I got my bundle in Christmas and liked it immensely. Sure, it is aggregated
information and you can find it on the internet for free but... sometimes you
need to have some articles on print for ease of access and you have to admit
finding an old article in HN involves a little bit of pain...

Great job!

------
timharding
Is there a plan to profit share with authors at some point?

Will the editor simply continue to rule out those that ask for payment for
their work?

Presumably there's some reasonable profit that the editor must take out for
himself to sustain and grow the magazine and there are reasonable costs beyond
that. What after that?

I fully understand that authors opt-in. I understand that authors have varied
reasons for opting-in. Just curious to see if there's a business model that
feeds back into the community.

------
neilk
I refused to license something to Lim and it had nothing to do with wanting to
be paid.

I just felt weird taking a comment in a conversation and turning it into a
standalone piece, isolated from the context. Not sure how I feel about it now.

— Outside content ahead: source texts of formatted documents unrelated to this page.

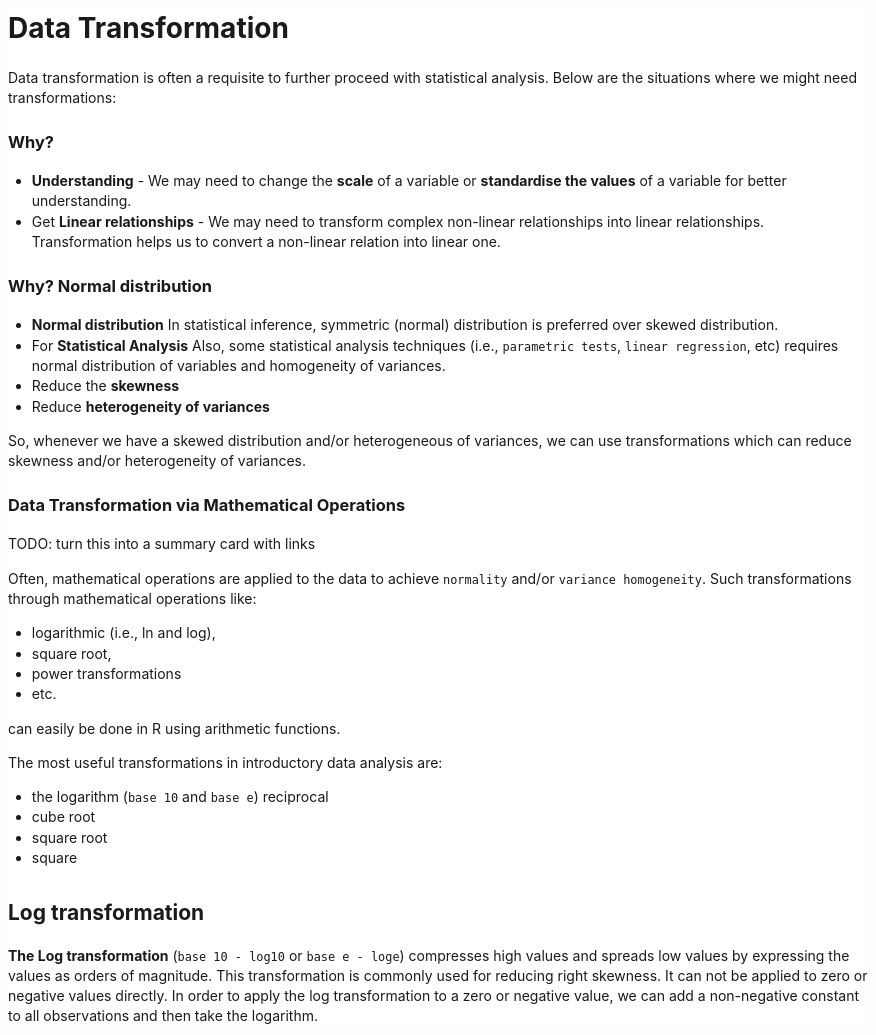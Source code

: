 
# Data Transformation

Data transformation is often a requisite to further proceed with statistical analysis. Below are the situations where we might need transformations:

### Why?

- **Understanding** - We may need to change the **scale** of a variable or **standardise the values** of a variable for better understanding.
- Get **Linear relationships** - We may need to transform complex non-linear relationships into linear relationships. Transformation helps us to convert a non-linear relation into linear one.

### Why? Normal distribution

- **Normal distribution** In statistical inference, symmetric (normal) distribution is preferred over skewed distribution.
- For **Statistical Analysis** Also, some statistical analysis techniques (i.e., `parametric tests`, `linear regression`, etc) requires normal distribution of variables and homogeneity of variances.
- Reduce the **skewness**
- Reduce **heterogeneity of variances**

So, whenever we have a skewed distribution and/or heterogeneous of variances, we can use transformations which can reduce skewness and/or heterogeneity of variances.

### Data Transformation via Mathematical Operations

TODO: turn this into a summary card with links

Often, mathematical operations are applied to the data to achieve `normality` and/or `variance homogeneity`. Such transformations through mathematical operations like:

- logarithmic (i.e., ln and log),
- square root,
- power transformations
- etc.

can easily be done in R using arithmetic functions.

The most useful transformations in introductory data analysis are:

- the logarithm (`base 10` and `base e`) reciprocal
- cube root
- square root
- square

## Log transformation

**The Log transformation** (`base 10 - log10` or `base e - loge`) compresses high values and spreads low values by expressing the values as orders of magnitude. This transformation is commonly used for reducing right skewness. It can not be applied to zero or negative values directly. In order to apply the log transformation to a zero or negative value, we can add a non-negative constant to all observations and then take the logarithm.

I also thought that the audience for his publication was going to be smaller
and less interesting than the audience on HN itself anyway. Clearly I was very
wrong. Sorry for doubting.

------
verelo
I think this is a great idea but i really do find the price ($88 + shipping of
$42 to Canada) a bit high. I'm sure a lot of effort goes into this so i'm not
saying its not worth it, i'm just not prepared to pay this much given that
there are many other magazines out there (with less direct inspiration, so i
can only assume they are harder to generate) that are a lot cheaper.

Having said this, well done...im very glad its working out and turning a
profit.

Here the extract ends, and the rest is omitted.